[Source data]
- Opening Delimiter -

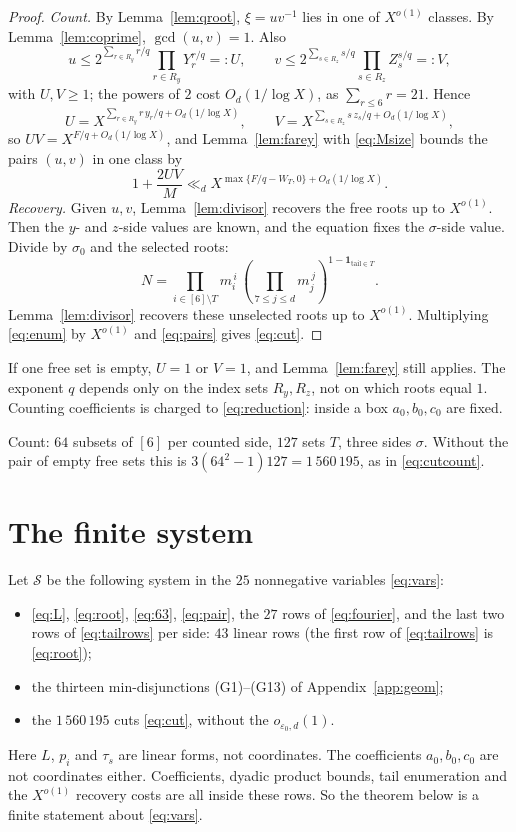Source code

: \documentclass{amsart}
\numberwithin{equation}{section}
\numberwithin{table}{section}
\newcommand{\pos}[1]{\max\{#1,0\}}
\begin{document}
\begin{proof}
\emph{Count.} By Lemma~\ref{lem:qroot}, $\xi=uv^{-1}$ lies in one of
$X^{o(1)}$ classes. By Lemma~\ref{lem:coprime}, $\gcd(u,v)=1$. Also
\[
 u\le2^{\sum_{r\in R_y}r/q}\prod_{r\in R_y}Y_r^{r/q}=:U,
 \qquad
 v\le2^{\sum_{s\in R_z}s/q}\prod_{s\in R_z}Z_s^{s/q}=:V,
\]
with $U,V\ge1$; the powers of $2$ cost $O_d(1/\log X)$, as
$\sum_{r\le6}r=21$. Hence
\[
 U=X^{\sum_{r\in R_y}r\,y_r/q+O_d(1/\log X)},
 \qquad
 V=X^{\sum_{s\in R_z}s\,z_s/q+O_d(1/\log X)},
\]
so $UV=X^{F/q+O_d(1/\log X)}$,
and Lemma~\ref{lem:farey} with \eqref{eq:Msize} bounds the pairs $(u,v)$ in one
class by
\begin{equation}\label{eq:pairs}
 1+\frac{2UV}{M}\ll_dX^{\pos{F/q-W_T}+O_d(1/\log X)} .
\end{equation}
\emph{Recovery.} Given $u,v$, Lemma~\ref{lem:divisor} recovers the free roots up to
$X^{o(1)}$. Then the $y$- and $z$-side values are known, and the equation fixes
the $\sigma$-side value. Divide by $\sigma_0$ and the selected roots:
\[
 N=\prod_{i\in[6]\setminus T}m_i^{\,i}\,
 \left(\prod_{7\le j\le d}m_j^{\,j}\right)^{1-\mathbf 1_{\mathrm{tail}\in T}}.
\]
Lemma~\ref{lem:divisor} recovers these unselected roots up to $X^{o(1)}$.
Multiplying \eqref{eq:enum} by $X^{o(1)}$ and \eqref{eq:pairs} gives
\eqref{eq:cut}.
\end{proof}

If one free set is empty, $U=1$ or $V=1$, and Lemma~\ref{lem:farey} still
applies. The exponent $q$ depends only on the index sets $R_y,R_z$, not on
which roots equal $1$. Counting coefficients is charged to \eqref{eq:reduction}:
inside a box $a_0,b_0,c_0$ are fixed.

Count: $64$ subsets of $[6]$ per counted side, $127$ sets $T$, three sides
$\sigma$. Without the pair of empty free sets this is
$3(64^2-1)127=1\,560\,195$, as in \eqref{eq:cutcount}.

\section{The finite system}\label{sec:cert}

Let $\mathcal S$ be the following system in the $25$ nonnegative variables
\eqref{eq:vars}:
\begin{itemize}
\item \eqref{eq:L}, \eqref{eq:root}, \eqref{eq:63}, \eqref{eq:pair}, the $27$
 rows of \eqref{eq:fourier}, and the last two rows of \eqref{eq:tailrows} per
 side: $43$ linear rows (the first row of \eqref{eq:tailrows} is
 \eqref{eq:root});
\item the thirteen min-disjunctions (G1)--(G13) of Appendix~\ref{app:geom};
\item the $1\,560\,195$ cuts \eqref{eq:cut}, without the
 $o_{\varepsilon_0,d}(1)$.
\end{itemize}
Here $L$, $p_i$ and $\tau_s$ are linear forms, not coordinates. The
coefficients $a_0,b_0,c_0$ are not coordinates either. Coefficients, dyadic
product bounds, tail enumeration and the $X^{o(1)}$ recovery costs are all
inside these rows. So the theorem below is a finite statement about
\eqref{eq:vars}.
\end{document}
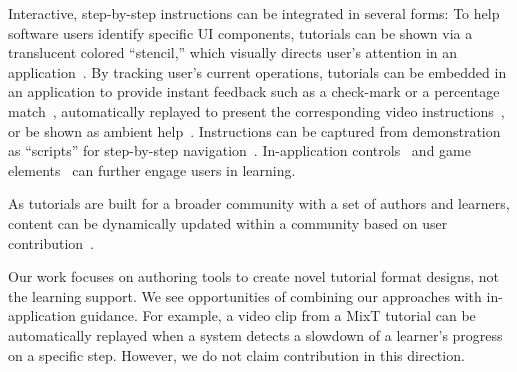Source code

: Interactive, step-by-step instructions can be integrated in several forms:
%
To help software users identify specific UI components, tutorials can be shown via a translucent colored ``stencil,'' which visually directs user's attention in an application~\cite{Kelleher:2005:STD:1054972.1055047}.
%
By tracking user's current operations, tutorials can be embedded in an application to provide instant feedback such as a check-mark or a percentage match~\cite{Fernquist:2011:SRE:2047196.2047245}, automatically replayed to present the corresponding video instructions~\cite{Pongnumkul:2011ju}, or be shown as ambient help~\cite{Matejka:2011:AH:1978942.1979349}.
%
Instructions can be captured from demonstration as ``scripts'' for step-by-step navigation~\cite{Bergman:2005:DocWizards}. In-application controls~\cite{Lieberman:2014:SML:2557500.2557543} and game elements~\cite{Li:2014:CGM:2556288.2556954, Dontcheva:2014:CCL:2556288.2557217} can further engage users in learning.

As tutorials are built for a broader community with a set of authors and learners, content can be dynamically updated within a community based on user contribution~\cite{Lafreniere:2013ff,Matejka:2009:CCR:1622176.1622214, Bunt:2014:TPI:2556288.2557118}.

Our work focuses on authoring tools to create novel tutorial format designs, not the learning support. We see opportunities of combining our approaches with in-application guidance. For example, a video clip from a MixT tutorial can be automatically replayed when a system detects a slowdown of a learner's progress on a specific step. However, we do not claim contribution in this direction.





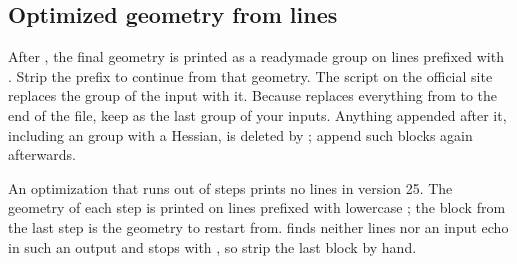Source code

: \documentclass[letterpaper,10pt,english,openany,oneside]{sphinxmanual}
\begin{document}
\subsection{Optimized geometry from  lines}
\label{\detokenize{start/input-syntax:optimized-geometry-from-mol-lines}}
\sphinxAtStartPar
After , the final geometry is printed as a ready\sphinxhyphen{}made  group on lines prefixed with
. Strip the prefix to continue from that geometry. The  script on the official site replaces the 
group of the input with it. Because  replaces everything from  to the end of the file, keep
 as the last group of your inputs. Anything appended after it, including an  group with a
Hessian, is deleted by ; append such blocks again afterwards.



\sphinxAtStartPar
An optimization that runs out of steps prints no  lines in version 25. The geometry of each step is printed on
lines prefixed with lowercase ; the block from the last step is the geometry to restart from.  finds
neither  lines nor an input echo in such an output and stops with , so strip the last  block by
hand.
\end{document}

- Closing Delimiter -

> **About this task**
Retrieve each line from the records above where the word "help" occurs.

> **Answer box**
To help software users identify specific UI components, tutorials can be shown via a translucent colored ``stencil,'' which visually directs user's attention in an application~\cite{Kelleher:2005:STD:1054972.1055047}.
By tracking user's current operations, tutorials can be embedded in an application to provide instant feedback such as a check-mark or a percentage match~\cite{Fernquist:2011:SRE:2047196.2047245}, automatically replayed to present the corresponding video instructions~\cite{Pongnumkul:2011ju}, or be shown as ambient help~\cite{Matejka:2011:AH:1978942.1979349}.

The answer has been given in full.